Data START
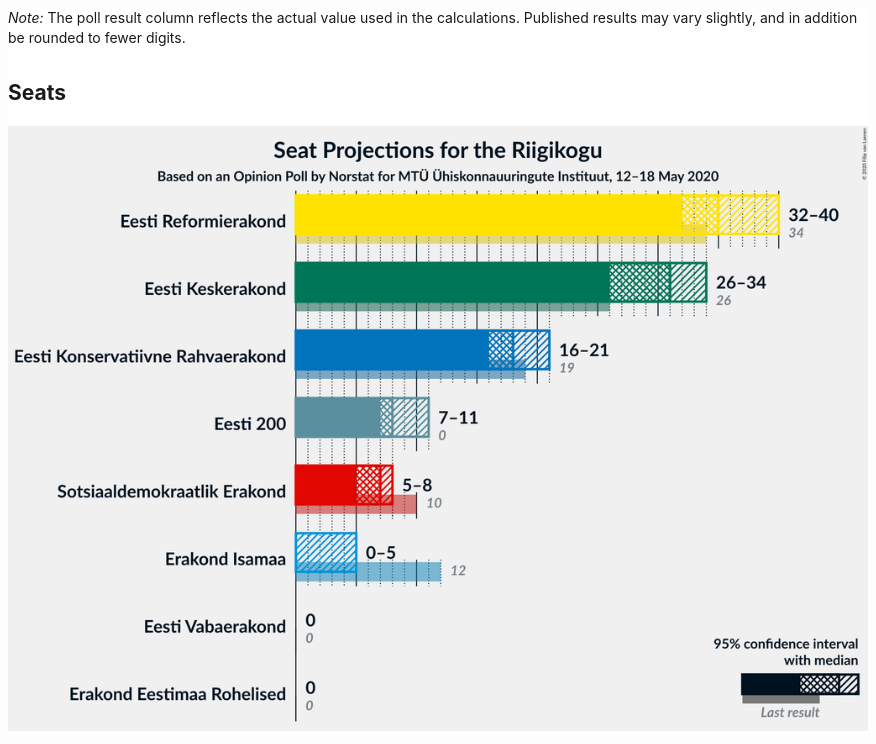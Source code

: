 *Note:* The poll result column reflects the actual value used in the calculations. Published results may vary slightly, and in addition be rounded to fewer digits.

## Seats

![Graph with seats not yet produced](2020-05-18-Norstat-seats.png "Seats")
Data END
Data START
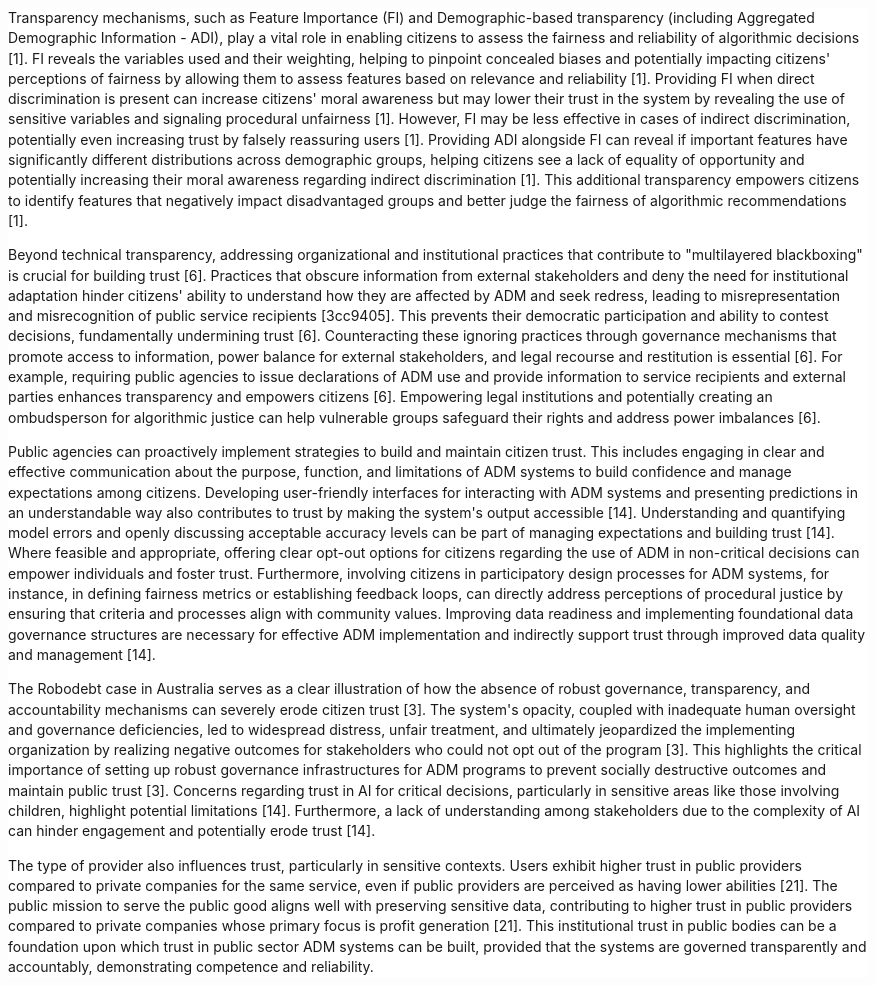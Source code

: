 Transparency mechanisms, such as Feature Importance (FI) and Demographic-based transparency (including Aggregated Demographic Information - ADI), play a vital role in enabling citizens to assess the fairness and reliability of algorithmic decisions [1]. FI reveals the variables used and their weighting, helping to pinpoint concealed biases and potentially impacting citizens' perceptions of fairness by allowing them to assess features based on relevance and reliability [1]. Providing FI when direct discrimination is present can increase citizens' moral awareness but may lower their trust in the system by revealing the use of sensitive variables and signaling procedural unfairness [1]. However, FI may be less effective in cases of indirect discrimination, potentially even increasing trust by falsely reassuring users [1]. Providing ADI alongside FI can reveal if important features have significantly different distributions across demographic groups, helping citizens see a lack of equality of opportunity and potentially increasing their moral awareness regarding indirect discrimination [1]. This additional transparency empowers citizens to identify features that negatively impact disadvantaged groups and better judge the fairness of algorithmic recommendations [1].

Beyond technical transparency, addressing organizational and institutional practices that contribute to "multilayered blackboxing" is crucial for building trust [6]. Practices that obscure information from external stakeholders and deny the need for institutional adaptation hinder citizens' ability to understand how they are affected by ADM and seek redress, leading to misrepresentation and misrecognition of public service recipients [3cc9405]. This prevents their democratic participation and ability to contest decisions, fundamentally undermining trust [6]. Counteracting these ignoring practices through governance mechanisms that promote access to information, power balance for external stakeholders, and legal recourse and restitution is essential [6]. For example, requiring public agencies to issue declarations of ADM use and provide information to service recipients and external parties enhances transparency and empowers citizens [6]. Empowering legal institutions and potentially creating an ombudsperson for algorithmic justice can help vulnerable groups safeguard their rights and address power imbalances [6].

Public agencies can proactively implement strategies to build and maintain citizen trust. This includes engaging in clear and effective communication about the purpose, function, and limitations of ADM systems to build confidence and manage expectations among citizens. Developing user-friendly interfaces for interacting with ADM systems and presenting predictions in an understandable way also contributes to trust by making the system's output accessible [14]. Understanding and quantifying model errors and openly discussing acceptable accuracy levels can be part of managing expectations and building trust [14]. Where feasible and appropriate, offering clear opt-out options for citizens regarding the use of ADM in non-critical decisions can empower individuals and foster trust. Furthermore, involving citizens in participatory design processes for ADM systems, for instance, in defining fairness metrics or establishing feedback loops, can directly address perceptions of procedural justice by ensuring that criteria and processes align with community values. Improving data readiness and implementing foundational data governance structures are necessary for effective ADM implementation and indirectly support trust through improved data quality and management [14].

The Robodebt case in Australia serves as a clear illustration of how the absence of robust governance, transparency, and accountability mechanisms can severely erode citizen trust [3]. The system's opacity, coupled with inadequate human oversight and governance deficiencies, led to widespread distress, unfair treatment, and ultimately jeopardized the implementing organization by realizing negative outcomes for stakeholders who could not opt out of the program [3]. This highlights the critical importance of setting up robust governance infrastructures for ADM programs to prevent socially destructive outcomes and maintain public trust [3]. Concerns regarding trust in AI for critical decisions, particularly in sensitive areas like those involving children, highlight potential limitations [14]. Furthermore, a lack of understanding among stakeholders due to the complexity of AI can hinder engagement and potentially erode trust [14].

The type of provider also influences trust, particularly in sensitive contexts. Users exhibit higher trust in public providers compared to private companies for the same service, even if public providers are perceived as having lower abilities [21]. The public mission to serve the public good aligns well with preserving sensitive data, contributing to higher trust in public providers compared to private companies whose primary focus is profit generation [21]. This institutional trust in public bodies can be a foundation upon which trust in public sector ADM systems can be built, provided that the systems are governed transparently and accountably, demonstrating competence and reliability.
Data END
Activity
Search the entries above for the string "Seats". Copy each line in which it appears.

Response to the exercise
## Seats
![Graph with seats not yet produced](2020-05-18-Norstat-seats.png "Seats")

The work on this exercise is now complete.